Moos, Merilyn. “Breaking the Silence: Voices of the British Children of Refugees from Nazism”, Rowman & Littlefield International, 2015.
British Children of the Holocaust
I have really never given much thought to how ethnocentric we become and how much the country in which we live in takes importance over all others. In fact, world politics are not so interesting if they do not directly touch us wherever we may live. I know this is true for me. When I lived in Israel what was happening in the States did not affect me unless Israel was directly involved. However, I must say that we did pay attention to Iran but Nixon’s resignation seemed unimportant to us. After all, we had a nation to build. Now back in America, I am only really concerned how what happens in America affects my personal safety and the safety of my other homeland Israel. I really could care less about the British monarchy and who is having the next heir to the throne. Along those same lines is the story of the impact of the Holocaust on the children of the survivors who left Germany before the genocide of the Nazi party. I really never thought about it and certainly did not consider it important enough to think about. In this case I am so wrong and with the release of Merilyn Moos’ “Breaking the Silence”, I realize that. I have friends and acquaintances that tell me, ”Enough with the Holocaust already”— they have seen and heard too much but I feel that we have not yet learned enough and that the Holocaust is not just a defining point in the history of the Jewish religion but of the history of the world.
Little work has looked at children whose parents fled Nazi persecution before the Holocaust and even less attention has been paid to those who ended up in Britain from Germany, Austria, Czechoslovakia and Hungary.
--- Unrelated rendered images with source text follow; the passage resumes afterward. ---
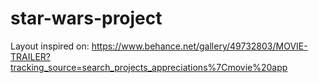 # star-wars-project

Layout inspired on: 
  https://www.behance.net/gallery/49732803/MOVIE-TRAILER?tracking_source=search_projects_appreciations%7Cmovie%20app
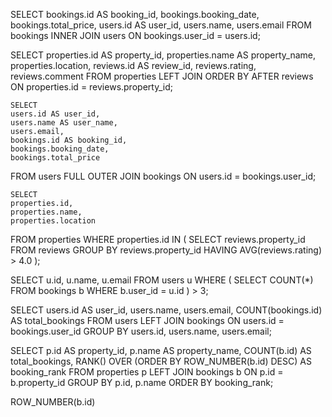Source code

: SELECT 
    bookings.id AS booking_id,
    bookings.booking_date,
    bookings.total_price,
    users.id AS user_id,
    users.name,
    users.email
FROM 
    bookings
INNER JOIN 
    users ON bookings.user_id = users.id;

SELECT 
    properties.id AS property_id,
    properties.name AS property_name,
    properties.location,
    reviews.id AS review_id,
    reviews.rating,
    reviews.comment
FROM 
    properties
LEFT JOIN 
 ORDER BY AFTER 
    reviews ON properties.id = reviews.property_id;


    SELECT 
    users.id AS user_id,
    users.name AS user_name,
    users.email,
    bookings.id AS booking_id,
    bookings.booking_date,
    bookings.total_price
FROM 
    users
FULL OUTER JOIN 
    bookings ON users.id = bookings.user_id;


    SELECT 
    properties.id,
    properties.name,
    properties.location
FROM 
    properties
WHERE 
    properties.id IN (
        SELECT 
            reviews.property_id
        FROM 
            reviews
        GROUP BY 
            reviews.property_id
        HAVING 
            AVG(reviews.rating) > 4.0
    );

SELECT 
    u.id,
    u.name,
    u.email
FROM 
    users u
WHERE 
    (
        SELECT COUNT(*) 
        FROM bookings b 
        WHERE b.user_id = u.id
    ) > 3;



SELECT 
    users.id AS user_id,
    users.name,
    users.email,
    COUNT(bookings.id) AS total_bookings
FROM 
    users
LEFT JOIN 
    bookings ON users.id = bookings.user_id
GROUP BY 
    users.id, users.name, users.email;



SELECT 
    p.id AS property_id,
    p.name AS property_name,
    COUNT(b.id) AS total_bookings,
    RANK() OVER (ORDER BY ROW_NUMBER(b.id) DESC) AS booking_rank
FROM 
    properties p
LEFT JOIN 
    bookings b ON p.id = b.property_id
GROUP BY 
    p.id, p.name
ORDER BY 
    booking_rank;


ROW_NUMBER(b.id)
It is only natural to want to know what the impact was on the second generation. How did it shape and/or alter their lives? By interviewing these now grown children, we get an look at their lives that is both qualitative and interdisciplinary. How does one react knowing that his/her parents escaped persecution yet so many others did not? We are given an insight into how fear of persecution and exile of their parents plays into their own lives and how some are haunted by the pasts and others cannot remember because they do not want to. We see the long-lasting effects of trauma for the children of those exiled who came to Britain from Nazi Germany. The children here speak in their own words and a commentary is provided that is moving and incredibly fascinating. The second generation of German refugees in the United Kingdom have indeed been affected by what their parents suffered and their silence about it. Sometimes silence is the most difficult part of suffering.